What’s more, some of the local commercial banks took almost three years to meet the original US$12.5mn capital requirement, so there are questions about whether the 24 months to June 2014 will give them enough time.
“Given the half-year performance of some of the banks, the fears may very well be justified,” adds Muza.
He explains that there is also growing concern that an unintended consequence of these new rules might be to perpetuate a two-tier banking system characterised by stronger, adequately capitalised and “all powerful” foreign-owned banks on the one hand, and weaker indigenous banks “who would struggle to raise the new capital with negative implications on their deposit mobilisation capabilities” on the other.
Any changes to the capital structure of local banks, which tend to have higher loan-to-deposit ratios, will affect lending, trade finance included.
Addressing the deficit
More access to trade finance is what the country needs to save its ailing export sector.
Despite improved export performance since 2009, Zimbabwe’s trade balance widened significantly from US$1.6mn in 2009 to US$3.088mn in 2011.
The data for the first five months of 2012 shows that the country’s trade deficit has marginally improved by 32% compared to the same period last year, yet according to ZimTrade, the country’s trade development and promotion agency, export performance remains “sluggish”.
The country’s major source of liquidity is export receipts and transfers. But with declining export figures, its chance of an economic revival of any kind remains uncertain. Hampering export growth is the manufacturing sector’s outdated infrastructure, which is in dire need of upgrading, and the long-term financing that will facilitate this.
“For those that continue to produce using the old technology, the cost of production is very high,” says Musiwa Chirimuuta, head of international and structured finance at Kingdom Bank. “This means that when they want to compete in the global market, they cannot, as their goods are more expensive.”
Other structural challenges include inadequate power and a high cost of labour, which further impedes Zimbabwe’s products from becoming competitive in the international market and regaining its former low-cost producer status.

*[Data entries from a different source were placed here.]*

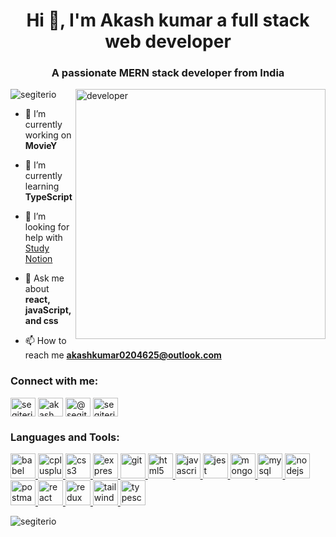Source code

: <h1 align="center">Hi 👋, I'm Akash kumar a full stack web developer</h1>
<h3 align="center">A passionate MERN stack developer from India</h3>

<img align="right" alt="developer" width="400" src="https://res.cloudinary.com/dx9i4cezk/image/upload/v1690291664/7118756_3426523_c6vupd.svg">

<p align="left"> <img src="https://komarev.com/ghpvc/?username=segiterio&label=Profile%20views&color=0e75b6&style=flat" alt="segiterio" /> </p>

- 🔭 I’m currently working on **MovieY**

- 🌱 I’m currently learning **TypeScript**

- 🤝 I’m looking for help with [Study Notion](study-notion-psi.vercel.app)

- 💬 Ask me about **react, javaScript, and css**

- 📫 How to reach me **akashkumar0204625@outlook.com**

<h3 align="left">Connect with me:</h3>
<p align="left">
<a href="https://dev.to/segiterio" target="blank"><img align="center" src="https://raw.githubusercontent.com/rahuldkjain/github-profile-readme-generator/master/src/images/icons/Social/devto.svg" alt="segiterio" height="30" width="40" /></a>
<a href="https://linkedin.com/in/akash kumar" target="blank"><img align="center" src="https://res.cloudinary.com/dx9i4cezk/image/upload/v1690292403/linkedin-logo-svgrepo-com_bdrlh6.svg" alt="akash kumar" height="30" width="40" /></a>
<a href="https://medium.com/@segiterio" target="blank"><img align="center" color="white"  src="https://res.cloudinary.com/dx9i4cezk/image/upload/v1690292399/medium-svgrepo-com_z3rays.svg" alt="@segiterio" height="30" width="40" /></a>
<a href="https://www.codechef.com/users/segiterio" target="blank"><img align="center" src="https://cdn.jsdelivr.net/npm/simple-icons@3.1.0/icons/codechef.svg" alt="segiterio" height="30" width="40" /></a>
</p>

<h3 align="left">Languages and Tools:</h3>
<p align="left"> <a href="https://babeljs.io/" target="_blank" rel="noreferrer"> <img src="https://www.vectorlogo.zone/logos/babeljs/babeljs-icon.svg" alt="babel" width="40" height="40"/> </a>
<a href="https://www.w3schools.com/cpp/" target="_blank" rel="noreferrer"> <img src="https://res.cloudinary.com/dx9i4cezk/image/upload/v1690292982/cpp-svgrepo-com_tfdkro.svg" alt="cplusplus" width="40" height="40"/> </a> <a href="https://www.w3schools.com/css/" target="_blank" rel="noreferrer"> <img src="https://res.cloudinary.com/dx9i4cezk/image/upload/v1690292399/css-3-svgrepo-com_pkyjf1.svg" alt="css3" width="40" height="40"/> </a> <a href="https://expressjs.com" target="_blank" rel="noreferrer"> <img src="https://res.cloudinary.com/dx9i4cezk/image/upload/v1690292399/express-svgrepo-com_cx7exe.svg" alt="express" width="40" height="40"/> </a> <a href="https://git-scm.com/" target="_blank" rel="noreferrer"> <img src="https://www.vectorlogo.zone/logos/git-scm/git-scm-icon.svg" alt="git" width="40" height="40"/> </a> <a href="https://www.w3.org/html/" target="_blank" rel="noreferrer"> <img src="https://res.cloudinary.com/dx9i4cezk/image/upload/v1690292402/html-5-svgrepo-com_sbsotv.svg" alt="html5" width="40" height="40"/> </a> <a href="https://developer.mozilla.org/en-US/docs/Web/JavaScript" target="_blank" rel="noreferrer"> <img src="https://res.cloudinary.com/dx9i4cezk/image/upload/v1690292401/js-svgrepo-com_lof9ji.svg" alt="javascript" width="40" height="40"/> </a> <a href="https://jestjs.io" target="_blank" rel="noreferrer"> <img src="https://www.vectorlogo.zone/logos/jestjsio/jestjsio-icon.svg" alt="jest" width="40" height="40"/> </a> <a href="https://www.mongodb.com/" target="_blank" rel="noreferrer"> <img src="https://res.cloudinary.com/dx9i4cezk/image/upload/v1690292401/mongodb-logo-svgrepo-com_vltgxg.svg" alt="mongodb" width="40" height="40"/> </a> <a href="https://www.mysql.com/" target="_blank" rel="noreferrer"> <img src="https://res.cloudinary.com/dx9i4cezk/image/upload/v1690292399/mysql-logo-svgrepo-com_pyhdpq.svg" alt="mysql" width="40" height="40"/> </a> <a href="https://nodejs.org" target="_blank" rel="noreferrer"> <img src="https://res.cloudinary.com/dx9i4cezk/image/upload/v1690292399/node-js-svgrepo-com_iyqscp.svg" alt="nodejs" width="40" height="40"/> </a> <a href="https://postman.com" target="_blank" rel="noreferrer"> <img src="https://www.vectorlogo.zone/logos/getpostman/getpostman-icon.svg" alt="postman" width="40" height="40"/> </a> <a href="https://reactjs.org/" target="_blank" rel="noreferrer"> <img src="https://res.cloudinary.com/dx9i4cezk/image/upload/v1690292401/react-javascript-js-framework-facebook-svgrepo-com_fi5kqo.svg" alt="react" width="40" height="40"/> </a> <a href="https://redux.js.org" target="_blank" rel="noreferrer"> <img src="https://res.cloudinary.com/dx9i4cezk/image/upload/v1690292401/redux-svgrepo-com_koqc1m.svg" alt="redux" width="40" height="40"/> </a> <a href="https://tailwindcss.com/" target="_blank" rel="noreferrer"> <img src="https://www.vectorlogo.zone/logos/tailwindcss/tailwindcss-icon.svg" alt="tailwind" width="40" height="40"/> </a> <a href="https://www.typescriptlang.org/" target="_blank" rel="noreferrer"> <img src="https://res.cloudinary.com/dx9i4cezk/image/upload/v1690292401/typescript-icon-svgrepo-com_t7gtos.svg" alt="typescript" width="40" height="40"/> </a> </p>

<p><img align="center" src="https://github-readme-stats.vercel.app/api/top-langs?username=segiterio&show_icons=true&locale=en&layout=compact" alt="segiterio" /></p>
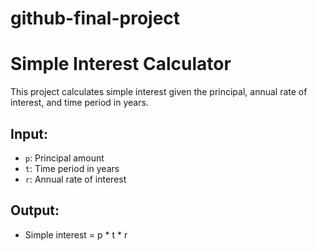 # github-final-project

# Simple Interest Calculator

This project calculates simple interest given the principal, annual rate of interest, and time period in years.

## Input:
- `p`: Principal amount
- `t`: Time period in years
- `r`: Annual rate of interest

## Output:
- Simple interest = p * t * r
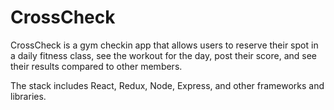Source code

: # CrossCheck

CrossCheck is a gym checkin app that allows users to reserve their spot in
a daily fitness class, see the workout for the day, post their score, and see their results compared to other members.

The stack includes React, Redux, Node, Express, and other frameworks and libraries.
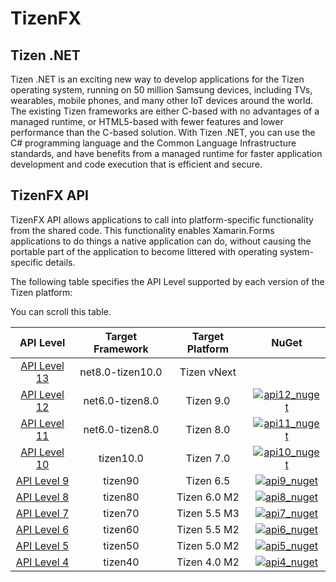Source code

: # TizenFX

## Tizen .NET

Tizen .NET is an exciting new way to develop applications for the Tizen operating system, running on 50 million Samsung devices, including TVs, wearables, mobile phones, and many other IoT devices around the world. The existing Tizen frameworks are either C-based with no advantages of a managed runtime, or HTML5-based with fewer features and lower performance than the C-based solution. With Tizen .NET, you can use the C# programming language and the Common Language Infrastructure standards, and have benefits from a managed runtime for faster application development and code execution that is efficient and secure.


## TizenFX API

TizenFX API allows applications to call into platform-specific functionality from the shared code. This functionality enables Xamarin.Forms applications to do things a native application can do, without causing the portable part of the application to become littered with operating system-specific details.

The following table specifies the API Level supported by each version of the Tizen platform:

<div class="table-guide-infra d-lg-none">You can scroll this table.</div>
<div class="table-responsive table-infra">
    <table class="table table-bordered table-striped table-condensed">
        <thead>
            <tr>
                <th style="text-align:center">API Level</th>
                <th style="text-align:center">Target Framework</th>
                <th style="text-align:center">Target Platform</th>
                <th style="text-align:center">NuGet</th>
            </tr>
        </thead>
        <tbody>
            <tr>
                <td style="text-align:center"><a href="./API12/api/">API Level 13</a></td>
                <td style="text-align:center">net8.0-tizen10.0</td>
                <td style="text-align:center">Tizen vNext</td>
                <td style="text-align:center"></td>
            </tr>
            <tr>
                <td style="text-align:center"><a href="./API12/api/">API Level 12</a></td>
                <td style="text-align:center">net6.0-tizen8.0</td>
                <td style="text-align:center">Tizen 9.0</td>
                <td style="text-align:center"><a href="https://www.nuget.org/packages/Tizen.NET/"><img src="https://img.shields.io/nuget/v/Tizen.NET.API12.svg" alt="api12_nuget"></a></td>
            </tr>
            <tr>
                <td style="text-align:center"><a href="./API11/api/">API Level 11</a></td>
                <td style="text-align:center">net6.0-tizen8.0</td>
                <td style="text-align:center">Tizen 8.0</td>
                <td style="text-align:center"><a href="https://www.nuget.org/packages/Tizen.NET/"><img src="https://img.shields.io/nuget/v/Tizen.NET.API11.svg" alt="api11_nuget"></a></td>
            </tr>
            <tr>
                <td style="text-align:center"><a href="./API10/api/">API Level 10</a></td>
                <td style="text-align:center">tizen10.0</td>
                <td style="text-align:center">Tizen 7.0</td>
                <td style="text-align:center"><a href="https://www.nuget.org/packages/Tizen.NET/"><img src="https://img.shields.io/nuget/v/Tizen.NET.API10.svg" alt="api10_nuget"></a></td>
            </tr>
            <tr>
                <td style="text-align:center"><a href="./API9/api/">API Level 9</a></td>
                <td style="text-align:center">tizen90</td>
                <td style="text-align:center">Tizen 6.5</td>
                <td style="text-align:center"><a href="https://www.nuget.org/packages/Tizen.NET/"><img src="https://img.shields.io/nuget/v/Tizen.NET.API9.svg" alt="api9_nuget"></a></td>
            </tr>
            <tr>
                <td style="text-align:center"><a href="./API8/api/">API Level 8</a></td>
                <td style="text-align:center">tizen80</td>
                <td style="text-align:center">Tizen 6.0 M2</td>
                <td style="text-align:center"><a href="https://www.nuget.org/packages/Tizen.NET/"><img src="https://img.shields.io/nuget/v/Tizen.NET.API8.svg" alt="api8_nuget"></a></td>
            </tr>
            <tr>
                <td style="text-align:center"><a href="./API7/api/">API Level 7</a></td>
                <td style="text-align:center">tizen70</td>
                <td style="text-align:center">Tizen 5.5 M3</td>
                <td style="text-align:center"><a href="https://www.nuget.org/packages/Tizen.NET/"><img src="https://img.shields.io/nuget/v/Tizen.NET.API7.svg" alt="api7_nuget"></a></td>
            </tr>
            <tr>
                <td style="text-align:center"><a href="./API6/api/">API Level 6</a></td>
                <td style="text-align:center">tizen60</td>
                <td style="text-align:center">Tizen 5.5 M2</td>
                <td style="text-align:center"><a href="https://www.nuget.org/packages/Tizen.NET/"><img src="https://img.shields.io/nuget/v/Tizen.NET.API6.svg" alt="api6_nuget"></a></td>
            </tr>
            <tr>
                <td style="text-align:center"><a href="./API5/api/">API Level 5</a></td>
                <td style="text-align:center">tizen50</td>
                <td style="text-align:center">Tizen 5.0 M2</td>
                <td style="text-align:center"><a href="https://www.nuget.org/packages/Tizen.NET/"><img src="https://img.shields.io/nuget/v/Tizen.NET.API5.svg" alt="api5_nuget"></a></td>
            </tr>
            <tr>
                <td style="text-align:center"><a href="./API4/api/">API Level 4</a></td>
                <td style="text-align:center">tizen40</td>
                <td style="text-align:center">Tizen 4.0 M2</td>
                <td style="text-align:center"><a href="https://www.nuget.org/packages/Tizen.NET/"><img src="https://img.shields.io/nuget/v/Tizen.NET.API4.svg" alt="api4_nuget"></a></td>
            </tr>
        </tbody>
    </table>
</div>
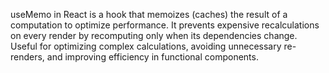 useMemo in React is a hook that memoizes (caches) the result of a computation to optimize performance. 
It prevents expensive recalculations on every render by recomputing only when its dependencies change. 
Useful for optimizing complex calculations, avoiding unnecessary re-renders, and improving efficiency in functional components.
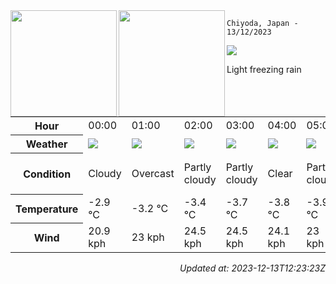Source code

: <div><img align="left" height="170px" src="https://github-readme-stats.vercel.app/api?username=ryota-murakami&show_icons=true&theme=gotham" /><img align="left" height="170px" src="https://github-readme-stats.vercel.app/api/top-langs/?username=ryota-murakami&theme=gotham&layout=compact" /></div>



`Chiyoda, Japan - 13/12/2023`

<img src="https://cdn.weatherapi.com/weather/64x64/day/311.png"/>

Light freezing rain


<table>
    <tr>
        <th>Hour</th>
        <td>00:00</td><td>01:00</td><td>02:00</td><td>03:00</td><td>04:00</td><td>05:00</td><td>06:00</td><td>07:00</td><td>08:00</td><td>09:00</td><td>10:00</td><td>11:00</td><td>12:00</td><td>13:00</td><td>14:00</td><td>15:00</td><td>16:00</td><td>17:00</td><td>18:00</td><td>19:00</td><td>20:00</td><td>21:00</td><td>22:00</td><td>23:00</td>
    </tr>
    <tr>
        <th>Weather</th>
        <td><img src="https://cdn.weatherapi.com/weather/64x64/night/119.png"></img></td><td><img src="https://cdn.weatherapi.com/weather/64x64/night/122.png"></img></td><td><img src="https://cdn.weatherapi.com/weather/64x64/night/116.png"></img></td><td><img src="https://cdn.weatherapi.com/weather/64x64/night/116.png"></img></td><td><img src="https://cdn.weatherapi.com/weather/64x64/night/113.png"></img></td><td><img src="https://cdn.weatherapi.com/weather/64x64/night/116.png"></img></td><td><img src="https://cdn.weatherapi.com/weather/64x64/night/119.png"></img></td><td><img src="https://cdn.weatherapi.com/weather/64x64/day/113.png"></img></td><td><img src="https://cdn.weatherapi.com/weather/64x64/day/326.png"></img></td><td><img src="https://cdn.weatherapi.com/weather/64x64/day/311.png"></img></td><td><img src="https://cdn.weatherapi.com/weather/64x64/day/311.png"></img></td><td><img src="https://cdn.weatherapi.com/weather/64x64/day/326.png"></img></td><td><img src="https://cdn.weatherapi.com/weather/64x64/day/332.png"></img></td><td><img src="https://cdn.weatherapi.com/weather/64x64/day/338.png"></img></td><td><img src="https://cdn.weatherapi.com/weather/64x64/day/368.png"></img></td><td><img src="https://cdn.weatherapi.com/weather/64x64/day/227.png"></img></td><td><img src="https://cdn.weatherapi.com/weather/64x64/night/179.png"></img></td><td><img src="https://cdn.weatherapi.com/weather/64x64/night/227.png"></img></td><td><img src="https://cdn.weatherapi.com/weather/64x64/night/179.png"></img></td><td><img src="https://cdn.weatherapi.com/weather/64x64/night/311.png"></img></td><td><img src="https://cdn.weatherapi.com/weather/64x64/night/179.png"></img></td><td><img src="https://cdn.weatherapi.com/weather/64x64/night/227.png"></img></td><td><img src="https://cdn.weatherapi.com/weather/64x64/night/329.png"></img></td><td><img src="https://cdn.weatherapi.com/weather/64x64/night/329.png"></img></td>
    </tr>
    <tr>
        <th>Condition</th>
        <td width="200px">Cloudy</td><td width="200px">Overcast</td><td width="200px">Partly cloudy</td><td width="200px">Partly cloudy</td><td width="200px">Clear</td><td width="200px">Partly cloudy</td><td width="200px">Cloudy</td><td width="200px">Sunny</td><td width="200px">Light snow</td><td width="200px">Light freezing rain</td><td width="200px">Light freezing rain</td><td width="200px">Light snow</td><td width="200px">Moderate snow</td><td width="200px">Heavy snow</td><td width="200px">Light snow showers</td><td width="200px">Blowing snow</td><td width="200px">Patchy snow possible</td><td width="200px">Blowing snow</td><td width="200px">Patchy snow possible</td><td width="200px">Light freezing rain</td><td width="200px">Patchy snow possible</td><td width="200px">Blowing snow</td><td width="200px">Patchy moderate snow</td><td width="200px">Patchy moderate snow</td>
    </tr>
    <tr>
        <th>Temperature</th>
        <td>-2.9 °C</td><td>-3.2 °C</td><td>-3.4 °C</td><td>-3.7 °C</td><td>-3.8 °C</td><td>-3.9 °C</td><td>-3.8 °C</td><td>-4 °C</td><td>-3.6 °C</td><td>-3.1 °C</td><td>-2.7 °C</td><td>-2.6 °C</td><td>-3.4 °C</td><td>-3.4 °C</td><td>-2.9 °C</td><td>-3.8 °C</td><td>-4.8 °C</td><td>-5.3 °C</td><td>-5.5 °C</td><td>-5.6 °C</td><td>-5.5 °C</td><td>-5.6 °C</td><td>-5.7 °C</td><td>-5.7 °C</td>
    </tr>
    <tr>
        <th>Wind</th>
        <td>20.9 kph</td><td>23 kph</td><td>24.5 kph</td><td>24.5 kph</td><td>24.1 kph</td><td>23 kph</td><td>19.4 kph</td><td>15.8 kph</td><td>19.4 kph</td><td>25.6 kph</td><td>25.2 kph</td><td>24.1 kph</td><td>20.5 kph</td><td>24.8 kph</td><td>28.4 kph</td><td>29.5 kph</td><td>28.1 kph</td><td>30.2 kph</td><td>30.2 kph</td><td>31 kph</td><td>29.5 kph</td><td>28.1 kph</td><td>30.6 kph</td><td>29.9 kph</td>
    </tr>
</table>


<div align="right">

*Updated at: 2023-12-13T12:23:23Z*

</div>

Chirimuuta says that it is the Zimbabwean government’s responsibility to create an enabling environment that will allow private players to partake in economic activities.
“Financial institutions are there to play the role of intermediation, so they must be able to mobilise the required resources of foreign lines of credit and then onlend to the industry,” he adds.
Support for commodities
In other news, Zimbabwe has renewed its efforts to re-establish its forgotten commodity exchange. The Commodity Exchange in Zimbabwe (Comez) was launched in early 2011 but has yet to start trading.
According to an announcement made by Zimbabwe’s industry and commerce deputy minister Mike Bimha in mid October, the Zimbabwean government has “resuscitated” the process of bringing the exchange to life, and meetings continue to take place between the various relevant ministries to address the political turf wars that had hampered the exchange’s launch last year. “I’m sure we should be able to announce something positive very soon,” Bimha says.
In the meantime, the private sector has stepped in to ensure price discovery in the agricultural commodities sector. The Land Fortune Commodity Exchange was launched in mid September and will seek to establish an electronic agricultural commodities trading and bartering platform, as well as provide marketing services and storage facilities.